Sure I could, but it's a copyright violation. So I guess the answer is......you're on your own here.


----------



## lsdirrm

hmm, 

It's only a pic and I made it as my wallpaper at my home computer. I don't use it in commerciality. Why bother to ask me post the pic? If you actually don't know how to do, please just say you don't know instead of crap. :down:


----------



## LONGHAIR

Here dude............I don't _have_ to do anything, but I don't lie either!

The vagueness of your original post gave no indication as-to the nature of the lettering. It could be from anything. I (and many others around here) could rearange the letters on a stop sign in a photo that you took. Your attitude about this sucks.


----------



## Alexps

Use the cloning tool, it effectivelly "paints" over the letters copying the adjacent area over the text. I have done it with a picture of an ocelot on the cover of a Smithonian magazine. You may need to experiment with the size anfeathering of the brush. Also if the surounding background is not uniform you will need to use brush strokes paralles to the pattern if any.
Have fun


----------



## etoh25

Give the guy a break, you asked him to post the pic and then gave him a hard time. Whatever


etoh


----------



## sprocket

i use PS7and i find both the 'clone' and 'healing' tool a great combination for touching up images for my work... and that's the way i would proceed for your case....time consuming and requires experimentation if you are new to it.....
not sure of any other way though... sorry.


----------



## vanner

Well, I aint getting into any arguments/discussions over 
'Copyright' or 'Sucking' ..... I have my own views on 
those particular topics.

If you want to have a crack at a bit of 'Image' manipulation, have a look at:

http://www.tut.pspug.org/tutphoto/haywagon_v7.htm

Might help


----------



## LONGHAIR

It's all in how you go about asking.

I did ask him to post the pic and Buck added the part about "if appropriate". That did not directly mean that _anyone_ would be required to do anything with it. Buck pointed out the "watermark/copyright" issue and the guy posted it anyway? Then comes the insult of


> If you actually don't know how to do, please just say you don't know instead of crap.


Are you kidding me? This is a volunteer forum, even if it wasn't a copyright issue, I wouldn't do it now.

Where etoh25 gets his/her 2cents from I don't know............The asking to post the pic was to evaluate it............that I did and even if it wasn't a problem, it wasn't the "right" pic anyway.Then be insulted? Whatever to you too!!! You didn't even offer any help?

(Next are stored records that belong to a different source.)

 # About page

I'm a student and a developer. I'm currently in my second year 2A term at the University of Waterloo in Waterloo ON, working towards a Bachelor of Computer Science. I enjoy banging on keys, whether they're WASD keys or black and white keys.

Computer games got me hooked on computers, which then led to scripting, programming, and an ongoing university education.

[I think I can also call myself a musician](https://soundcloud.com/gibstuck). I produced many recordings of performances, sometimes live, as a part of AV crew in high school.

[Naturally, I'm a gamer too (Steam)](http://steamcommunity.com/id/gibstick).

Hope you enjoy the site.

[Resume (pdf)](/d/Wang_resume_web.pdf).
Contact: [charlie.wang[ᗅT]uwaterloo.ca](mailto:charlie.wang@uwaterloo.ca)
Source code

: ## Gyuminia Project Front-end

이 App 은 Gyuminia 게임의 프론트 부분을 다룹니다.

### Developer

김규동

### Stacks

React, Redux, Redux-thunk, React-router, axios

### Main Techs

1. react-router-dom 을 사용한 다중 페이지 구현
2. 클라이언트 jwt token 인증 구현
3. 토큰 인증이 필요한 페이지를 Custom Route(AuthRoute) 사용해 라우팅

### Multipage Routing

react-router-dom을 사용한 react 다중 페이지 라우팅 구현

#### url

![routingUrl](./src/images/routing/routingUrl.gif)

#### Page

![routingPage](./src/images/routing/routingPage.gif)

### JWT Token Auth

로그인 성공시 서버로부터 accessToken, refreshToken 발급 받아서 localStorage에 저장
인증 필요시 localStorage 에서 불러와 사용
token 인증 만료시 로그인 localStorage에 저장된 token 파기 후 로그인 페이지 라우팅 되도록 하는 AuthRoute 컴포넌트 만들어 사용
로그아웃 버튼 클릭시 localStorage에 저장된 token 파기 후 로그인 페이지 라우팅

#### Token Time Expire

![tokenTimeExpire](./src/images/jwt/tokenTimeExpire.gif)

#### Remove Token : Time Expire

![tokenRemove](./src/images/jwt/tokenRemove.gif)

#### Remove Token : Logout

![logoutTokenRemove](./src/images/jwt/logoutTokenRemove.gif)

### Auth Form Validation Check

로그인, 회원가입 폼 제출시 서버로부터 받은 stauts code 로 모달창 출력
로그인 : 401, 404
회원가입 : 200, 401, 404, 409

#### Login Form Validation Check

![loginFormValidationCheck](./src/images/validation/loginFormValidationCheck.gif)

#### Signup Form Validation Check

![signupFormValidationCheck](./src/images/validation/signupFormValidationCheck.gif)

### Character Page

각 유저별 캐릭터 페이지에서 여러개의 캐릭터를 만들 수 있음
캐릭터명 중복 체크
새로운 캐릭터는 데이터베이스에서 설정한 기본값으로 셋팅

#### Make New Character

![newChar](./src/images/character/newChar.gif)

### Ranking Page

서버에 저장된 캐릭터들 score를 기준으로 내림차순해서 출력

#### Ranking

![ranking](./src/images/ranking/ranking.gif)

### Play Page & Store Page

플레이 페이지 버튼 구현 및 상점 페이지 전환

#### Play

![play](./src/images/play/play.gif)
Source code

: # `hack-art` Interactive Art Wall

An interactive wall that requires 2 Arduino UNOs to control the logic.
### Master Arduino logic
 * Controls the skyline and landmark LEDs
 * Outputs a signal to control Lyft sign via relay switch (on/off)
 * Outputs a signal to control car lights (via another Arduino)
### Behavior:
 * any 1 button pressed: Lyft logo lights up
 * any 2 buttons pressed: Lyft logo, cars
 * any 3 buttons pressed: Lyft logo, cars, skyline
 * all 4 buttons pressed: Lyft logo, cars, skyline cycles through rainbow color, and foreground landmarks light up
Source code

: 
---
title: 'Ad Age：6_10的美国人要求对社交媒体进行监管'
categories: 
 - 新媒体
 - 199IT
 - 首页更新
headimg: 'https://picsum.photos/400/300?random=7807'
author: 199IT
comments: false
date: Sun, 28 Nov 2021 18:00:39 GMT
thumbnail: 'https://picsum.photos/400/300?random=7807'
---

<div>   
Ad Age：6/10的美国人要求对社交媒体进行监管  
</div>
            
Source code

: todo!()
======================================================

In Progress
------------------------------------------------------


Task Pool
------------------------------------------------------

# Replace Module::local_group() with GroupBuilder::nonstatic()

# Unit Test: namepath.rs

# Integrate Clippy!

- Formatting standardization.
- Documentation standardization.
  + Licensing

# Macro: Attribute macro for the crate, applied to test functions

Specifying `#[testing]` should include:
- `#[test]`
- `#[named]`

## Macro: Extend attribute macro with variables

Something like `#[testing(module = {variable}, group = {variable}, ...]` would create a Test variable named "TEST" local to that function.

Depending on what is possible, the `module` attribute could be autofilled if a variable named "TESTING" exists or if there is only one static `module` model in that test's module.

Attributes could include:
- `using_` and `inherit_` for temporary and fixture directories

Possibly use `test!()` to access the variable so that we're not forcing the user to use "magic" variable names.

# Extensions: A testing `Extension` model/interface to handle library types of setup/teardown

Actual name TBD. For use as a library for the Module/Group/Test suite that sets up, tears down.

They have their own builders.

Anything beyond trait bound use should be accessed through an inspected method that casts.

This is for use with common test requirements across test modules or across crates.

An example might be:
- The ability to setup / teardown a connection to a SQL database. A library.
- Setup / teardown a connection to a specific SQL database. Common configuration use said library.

Just commented to bust my chops?

Just fore the record I see very little difference in "teaching someone to violate the law and doing it for them"


----------



## Rhettman5.1

I think what has been overlooked here is that there IS NO magic tool to remove text, cigarettes from someones hand, a ex-wife...or husband....whatever  it takes time, no matter what you use, it simply takes time and patience, the best way is to just experiment with clone tools, brush effects and remove blemish tools, or whatever other options you have,

I use a old photo suite II program, and I like it a lot for what I do, I have photo impact and paint shop pro, but I find them a bit overdone , I am sure if I took the time I would like them also, just take the time to learn your image programs and you'll be surprised how easy it gets ...Rhett


----------



## vanner

> Then be insulted? Whatever to you too!!! You didn't even offer any help? Just commented to bust my chops?
> 
> Just fore the record I see very little difference in "teaching someone to violate the law and doing it for them"


Not sure if this comment was directed at me but if i've upset you in some way then it was un-intentional.

I thought I had offered to help !!. Although I agree Isdirrm's request could have been a bit more user friendly.

This forum seems to have very strict 'copyright' rules and whilst here I will stick by them. Personally I see no 
problem in sorting out a picture someone wants to use as his/her wallpaper. If they then tried to make 
money from that pic, that is when I see the problem !!

And yes, I did enjoy looking at everyone's 'Wallpaper' in the'Show us your desktop' thread !!


----------



## Guest

Howdy vanner

don't believe anything was directed at you... however...


> Personally I see no
> problem in sorting out a picture someone wants to use as his/her wallpaper


let them "sort it"...point them towards how they might do it themselves but I would not do it for them

just my quick thoughts

buck


----------



## Alexps

I'm sorry, I don't see how telling ssomeone how to use readily available tools has anything to do with violating copyright laws. To use them to infringe on copyright law is the individuals responsibility. Doing it for him would be an infringement.


----------